I'd like to add that in a conversation where A proudly babbles about the newest trend of Ajax and B suggests that he was already doing exactly that for a some time, A's immediate reaction is often to classify B as a braggart or even as someone dismissing innovation - which would be exactly wrong. Most people that do use the name casually, i.e. the ones targetted by the story telling, don't see "Ajax" as a term describing a trend but rather as a newly invented technology.

So maybe these people react so negatively, because the effect is not fear of losing credit (which - as you point out - shouldn't be the case anyway) but the actual effect of temporarily reversing the credit in the other direction!

I guess that the early users of Ajax (feelds awkward to use the term myself..) are exactly the ones to profit most from the publicity over the long term.
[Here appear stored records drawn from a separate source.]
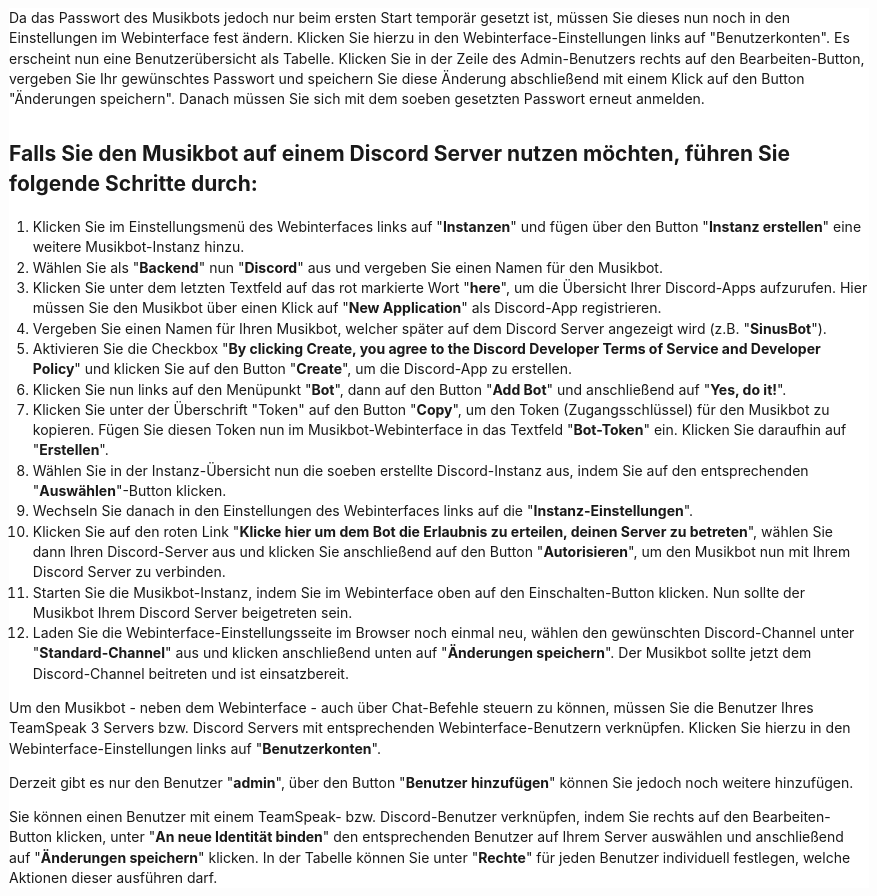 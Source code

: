 Da das Passwort des Musikbots jedoch nur beim ersten Start temporär gesetzt ist, müssen Sie dieses nun noch in den Einstellungen im Webinterface fest ändern. 
Klicken Sie hierzu in den Webinterface-Einstellungen links auf "Benutzerkonten". Es erscheint nun eine Benutzerübersicht als Tabelle. 
Klicken Sie in der Zeile des Admin-Benutzers rechts auf den Bearbeiten-Button, vergeben Sie Ihr gewünschtes Passwort und speichern Sie diese Änderung abschließend mit einem Klick auf den Button "Änderungen speichern". 
Danach müssen Sie sich mit dem soeben gesetzten Passwort erneut anmelden.

## Falls Sie den Musikbot auf einem Discord Server nutzen möchten, führen Sie folgende Schritte durch:
1. Klicken Sie im Einstellungsmenü des Webinterfaces links auf "**Instanzen**" und fügen über den Button "**Instanz erstellen**" eine weitere Musikbot-Instanz hinzu.
2. Wählen Sie als "**Backend**" nun "**Discord**" aus und vergeben Sie einen Namen für den Musikbot.
3. Klicken Sie unter dem letzten Textfeld auf das rot markierte Wort "**here**", um die Übersicht Ihrer Discord-Apps aufzurufen. Hier müssen Sie den Musikbot über einen Klick auf "**New Application**" als Discord-App registrieren.
4. Vergeben Sie einen Namen für Ihren Musikbot, welcher später auf dem Discord Server angezeigt wird (z.B. "**SinusBot**").
5. Aktivieren Sie die Checkbox "**By clicking Create, you agree to the Discord Developer Terms of Service and Developer Policy**" und klicken Sie auf den Button "**Create**", um die Discord-App zu erstellen.
6. Klicken Sie nun links auf den Menüpunkt "**Bot**", dann auf den Button "**Add Bot**" und anschließend auf "**Yes, do it!**".
7. Klicken Sie unter der Überschrift "Token" auf den Button "**Copy**", um den Token (Zugangsschlüssel) für den Musikbot zu kopieren. Fügen Sie diesen Token nun im Musikbot-Webinterface in das Textfeld "**Bot-Token**" ein. Klicken Sie daraufhin auf "**Erstellen**".
8. Wählen Sie in der Instanz-Übersicht nun die soeben erstellte Discord-Instanz aus, indem Sie auf den entsprechenden "**Auswählen**"-Button klicken.
9. Wechseln Sie danach in den Einstellungen des Webinterfaces links auf die "**Instanz-Einstellungen**".
10. Klicken Sie auf den roten Link "**Klicke hier um dem Bot die Erlaubnis zu erteilen, deinen Server zu betreten**", wählen Sie dann Ihren Discord-Server aus und klicken Sie anschließend auf den Button "**Autorisieren**", um den Musikbot nun mit Ihrem Discord Server zu verbinden.
11. Starten Sie die Musikbot-Instanz, indem Sie im Webinterface oben auf den Einschalten-Button klicken. Nun sollte der Musikbot Ihrem Discord Server beigetreten sein.
12. Laden Sie die Webinterface-Einstellungsseite im Browser noch einmal neu, wählen den gewünschten Discord-Channel unter "**Standard-Channel**" aus und klicken anschließend unten auf "**Änderungen speichern**". Der Musikbot sollte jetzt dem Discord-Channel beitreten und ist einsatzbereit.

Um den Musikbot - neben dem Webinterface - auch über Chat-Befehle steuern zu können, müssen Sie die Benutzer Ihres TeamSpeak 3 Servers bzw. 
Discord Servers mit entsprechenden Webinterface-Benutzern verknüpfen. Klicken Sie hierzu in den Webinterface-Einstellungen links auf "**Benutzerkonten**".

Derzeit gibt es nur den Benutzer "**admin**", über den Button "**Benutzer hinzufügen**" können Sie jedoch noch weitere hinzufügen.

Sie können einen Benutzer mit einem TeamSpeak- bzw. Discord-Benutzer verknüpfen, indem Sie rechts auf den Bearbeiten-Button klicken, unter "**An neue Identität binden**" den entsprechenden Benutzer auf Ihrem Server auswählen und anschließend auf "**Änderungen speichern**" klicken. 
In der Tabelle können Sie unter "**Rechte**" für jeden Benutzer individuell festlegen, welche Aktionen dieser ausführen darf.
But for them the usage of the term Ajax as a trend, rather than as a technology, would be most helpful.

Challenge by James Britt on April 12, 2:00

My own dislike is not so much for the term itself, but that depsite Jesse James Garrett's clear definition of AJAX involving "data interchange and manipulation using XML and XSLT"
most so-called AJAX apps are simply pushing around plain text or HTML, with no XML/XSLT in sight.
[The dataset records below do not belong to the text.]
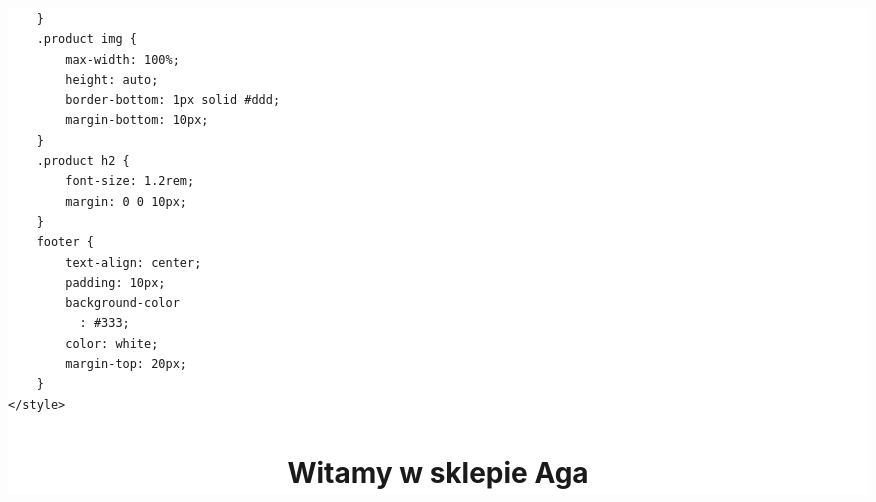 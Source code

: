         }
        .product img {
            max-width: 100%;
            height: auto;
            border-bottom: 1px solid #ddd;
            margin-bottom: 10px;
        }
        .product h2 {
            font-size: 1.2rem;
            margin: 0 0 10px;
        }
        footer {
            text-align: center;
            padding: 10px;
            background-color
              : #333;
            color: white;
            margin-top: 20px;
        }
    </style>
</head>
<body>
    <header>
        <h1>Witamy w sklepie Aga</h1>
    </header>
    <nav>
        <a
The result is that I rarely have a clear idea what people mean when they refer to AJAX, other than Another Javascript Application eXalted.

Ironic that Garrett makes mention of AJAX using "standards-based presentation using XHTML and CSS" when the XmlHttpRequest object is anything but standard.

Challenge by brian on April 12, 5:03

The name is bad because it represents a pure marketing attempt (which succeeded marvolously due to the legions of parrot bloggers hyping the hype) to link a firm with, if not the coining of the technology, at least coining a term for the technology. The author's name resembles a marketing ploy in itself-- Jesse "James" Garrett indeed. Clearly someone not beneath stealing other people's thunder.*

The name is bad because it doesn't even describe the technology correctly, as others have pointed out. There already exists a categorization of clients available. Witness: Thick/Rich clients vs Thin clients. The Big Deal is not AJAX nor specifically any one of the terms that AJAX stands for. The Big Deal is the Rich (client) Javascript paradigmn that has taken hold in the wake of Oddpost and its offspring, Gmail.

I would assume that someone so firmly entrenched in the "I wouldn't hire someone who used a mouse with more than one button" camp would embrace the simple, all encompassing term, rather than a self interested marketing ploy.

Remember, its Rich Javascript, not AJAX.

* Whether his parents are to blame is irrelevant. He wouldn't have included a middle name if it was something that would reduce the marketing angle, such as "Wilber".

Challenge by spiral on April 18, 4:00

brian: you and others like you who stoop to name calling and uninformed bellyaching are missing the point entirely, not to mention unfairly maligning someone whom you don't know a thing about. Jesse is one of the more soft-spoken, well-spoken, intelligent, good-humored people I know and it saddens me that you and others like you hide behind your online aliases in order to make yourselves feel better about your place in the world through name calling and finger pointing.

Giving the methods and techniques that encompass the technologies that the term "Ajax" attempts to describe was never intended as a marketing ploy by Adaptive Path. The article simply was an attempt to introduce designers and laypeople who don't know anything about these techniques to a "new" way of looking at the web in light of recent tools like Google Maps and Gmail. Interaction designers haven't had a lot of experience working with developers on projects such as this, and if anything the term "Ajax" celebrates these developers by attempting to educate designers about these tools and techniques so that each can share a common vocabulary.

"Ajax" doesn't belong to Jesse or Adaptive Path any more than the technology itself is owned by developers. But the name Ajax *does* give the developer community a lot more credibility, and a lot more to talk about in the eyes of business owners and laypeople who never could or would understand the technologies and techniques that Ajax describes.